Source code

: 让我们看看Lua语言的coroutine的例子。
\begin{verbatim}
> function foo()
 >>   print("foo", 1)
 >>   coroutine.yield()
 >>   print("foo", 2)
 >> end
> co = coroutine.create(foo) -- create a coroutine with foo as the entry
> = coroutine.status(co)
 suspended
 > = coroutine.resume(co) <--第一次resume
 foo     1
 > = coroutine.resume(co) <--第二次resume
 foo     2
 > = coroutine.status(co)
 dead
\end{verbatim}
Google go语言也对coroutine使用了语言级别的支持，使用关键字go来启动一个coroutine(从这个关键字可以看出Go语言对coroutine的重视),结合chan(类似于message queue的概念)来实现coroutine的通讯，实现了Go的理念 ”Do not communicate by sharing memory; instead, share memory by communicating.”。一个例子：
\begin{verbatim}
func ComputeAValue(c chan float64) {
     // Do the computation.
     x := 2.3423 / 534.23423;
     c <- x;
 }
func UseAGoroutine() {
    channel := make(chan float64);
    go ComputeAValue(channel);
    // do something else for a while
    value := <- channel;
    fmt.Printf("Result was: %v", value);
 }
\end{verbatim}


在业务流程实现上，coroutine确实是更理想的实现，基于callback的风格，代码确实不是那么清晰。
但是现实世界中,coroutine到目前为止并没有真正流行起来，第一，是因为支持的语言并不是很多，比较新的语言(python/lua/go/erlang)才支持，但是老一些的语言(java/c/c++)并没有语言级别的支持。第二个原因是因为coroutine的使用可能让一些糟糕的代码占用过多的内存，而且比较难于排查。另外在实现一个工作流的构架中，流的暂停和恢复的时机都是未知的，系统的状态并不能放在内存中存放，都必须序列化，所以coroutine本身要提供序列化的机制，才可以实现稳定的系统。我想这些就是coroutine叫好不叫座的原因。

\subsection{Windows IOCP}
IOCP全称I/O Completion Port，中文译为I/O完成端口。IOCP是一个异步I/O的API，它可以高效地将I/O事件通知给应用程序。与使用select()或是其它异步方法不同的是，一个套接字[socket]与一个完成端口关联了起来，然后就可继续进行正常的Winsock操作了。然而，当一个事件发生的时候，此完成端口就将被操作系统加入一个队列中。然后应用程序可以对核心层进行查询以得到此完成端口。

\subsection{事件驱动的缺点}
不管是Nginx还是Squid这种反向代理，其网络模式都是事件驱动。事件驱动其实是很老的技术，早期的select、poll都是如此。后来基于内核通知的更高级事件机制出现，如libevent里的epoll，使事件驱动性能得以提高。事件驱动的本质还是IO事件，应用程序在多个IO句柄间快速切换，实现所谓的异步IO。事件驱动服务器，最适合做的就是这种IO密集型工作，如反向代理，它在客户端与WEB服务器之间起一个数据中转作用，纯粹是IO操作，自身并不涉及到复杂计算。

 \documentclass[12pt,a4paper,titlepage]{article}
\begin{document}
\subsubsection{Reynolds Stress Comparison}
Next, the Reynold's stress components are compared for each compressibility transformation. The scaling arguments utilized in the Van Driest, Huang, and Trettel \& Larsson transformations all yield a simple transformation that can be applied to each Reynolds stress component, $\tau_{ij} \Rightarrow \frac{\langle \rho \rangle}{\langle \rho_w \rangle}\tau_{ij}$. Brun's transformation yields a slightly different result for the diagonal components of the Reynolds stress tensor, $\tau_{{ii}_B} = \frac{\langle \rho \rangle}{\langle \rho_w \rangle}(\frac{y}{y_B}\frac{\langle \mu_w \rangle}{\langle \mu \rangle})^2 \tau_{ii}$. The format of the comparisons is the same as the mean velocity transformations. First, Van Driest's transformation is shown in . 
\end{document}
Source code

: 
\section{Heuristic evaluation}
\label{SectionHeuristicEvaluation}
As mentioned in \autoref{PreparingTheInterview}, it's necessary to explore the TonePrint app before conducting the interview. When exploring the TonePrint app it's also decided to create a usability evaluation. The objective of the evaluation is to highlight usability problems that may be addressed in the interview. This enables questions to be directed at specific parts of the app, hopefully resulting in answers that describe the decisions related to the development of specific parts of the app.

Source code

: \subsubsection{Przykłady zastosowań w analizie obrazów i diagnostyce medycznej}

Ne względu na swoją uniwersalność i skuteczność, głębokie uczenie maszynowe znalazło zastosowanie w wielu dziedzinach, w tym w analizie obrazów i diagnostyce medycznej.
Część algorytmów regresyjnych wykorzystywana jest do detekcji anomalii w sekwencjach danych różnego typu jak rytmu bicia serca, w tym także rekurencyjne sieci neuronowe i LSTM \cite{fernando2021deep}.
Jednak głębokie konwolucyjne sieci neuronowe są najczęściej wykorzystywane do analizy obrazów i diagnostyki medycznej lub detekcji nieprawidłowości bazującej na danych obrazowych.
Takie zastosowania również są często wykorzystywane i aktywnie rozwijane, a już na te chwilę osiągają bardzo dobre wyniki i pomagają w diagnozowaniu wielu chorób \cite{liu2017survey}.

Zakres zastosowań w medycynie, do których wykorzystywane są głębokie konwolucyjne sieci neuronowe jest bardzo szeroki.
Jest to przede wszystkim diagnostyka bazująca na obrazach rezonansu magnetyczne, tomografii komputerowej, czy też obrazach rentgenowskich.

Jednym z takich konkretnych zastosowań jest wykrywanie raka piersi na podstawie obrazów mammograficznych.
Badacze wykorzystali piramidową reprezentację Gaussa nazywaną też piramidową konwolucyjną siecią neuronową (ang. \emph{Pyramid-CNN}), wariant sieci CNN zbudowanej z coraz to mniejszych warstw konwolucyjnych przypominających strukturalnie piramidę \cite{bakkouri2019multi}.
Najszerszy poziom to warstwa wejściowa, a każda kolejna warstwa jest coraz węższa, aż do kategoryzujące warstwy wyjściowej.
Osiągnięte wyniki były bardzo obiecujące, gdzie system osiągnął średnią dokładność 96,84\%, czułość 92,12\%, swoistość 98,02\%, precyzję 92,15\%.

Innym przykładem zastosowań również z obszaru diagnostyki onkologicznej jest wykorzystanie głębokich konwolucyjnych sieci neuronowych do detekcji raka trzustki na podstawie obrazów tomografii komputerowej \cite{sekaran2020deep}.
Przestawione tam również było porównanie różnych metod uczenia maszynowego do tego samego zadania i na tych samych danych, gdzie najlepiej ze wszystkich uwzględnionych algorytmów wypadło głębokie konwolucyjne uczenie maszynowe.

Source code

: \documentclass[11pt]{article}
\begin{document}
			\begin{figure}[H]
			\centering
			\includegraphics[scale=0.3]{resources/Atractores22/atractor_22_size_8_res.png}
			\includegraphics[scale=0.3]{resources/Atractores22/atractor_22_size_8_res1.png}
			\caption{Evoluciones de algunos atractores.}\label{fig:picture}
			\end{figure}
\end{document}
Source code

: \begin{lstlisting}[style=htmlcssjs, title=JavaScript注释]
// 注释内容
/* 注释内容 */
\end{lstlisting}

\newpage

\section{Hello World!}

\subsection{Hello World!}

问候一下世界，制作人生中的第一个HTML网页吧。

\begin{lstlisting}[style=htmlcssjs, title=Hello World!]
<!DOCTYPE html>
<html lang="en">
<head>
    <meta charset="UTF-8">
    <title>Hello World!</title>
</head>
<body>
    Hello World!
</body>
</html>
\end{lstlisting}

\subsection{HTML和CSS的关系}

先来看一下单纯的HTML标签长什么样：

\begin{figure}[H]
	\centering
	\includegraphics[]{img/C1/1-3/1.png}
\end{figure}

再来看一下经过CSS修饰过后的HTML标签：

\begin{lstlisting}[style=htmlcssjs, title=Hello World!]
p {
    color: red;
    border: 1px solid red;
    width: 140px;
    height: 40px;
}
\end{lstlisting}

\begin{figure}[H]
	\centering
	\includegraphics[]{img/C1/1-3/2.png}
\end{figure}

EXERCISE REQUIREMENTS –
Could you copy every line in the records that holds "maszynowe"?

ANSWER SPACE –
Ne względu na swoją uniwersalność i skuteczność, głębokie uczenie maszynowe znalazło zastosowanie w wielu dziedzinach, w tym w analizie obrazów i diagnostyce medycznej.
Przestawione tam również było porównanie różnych metod uczenia maszynowego do tego samego zadania i na tych samych danych, gdzie najlepiej ze wszystkich uwzględnionych algorytmów wypadło głębokie konwolucyjne uczenie maszynowe.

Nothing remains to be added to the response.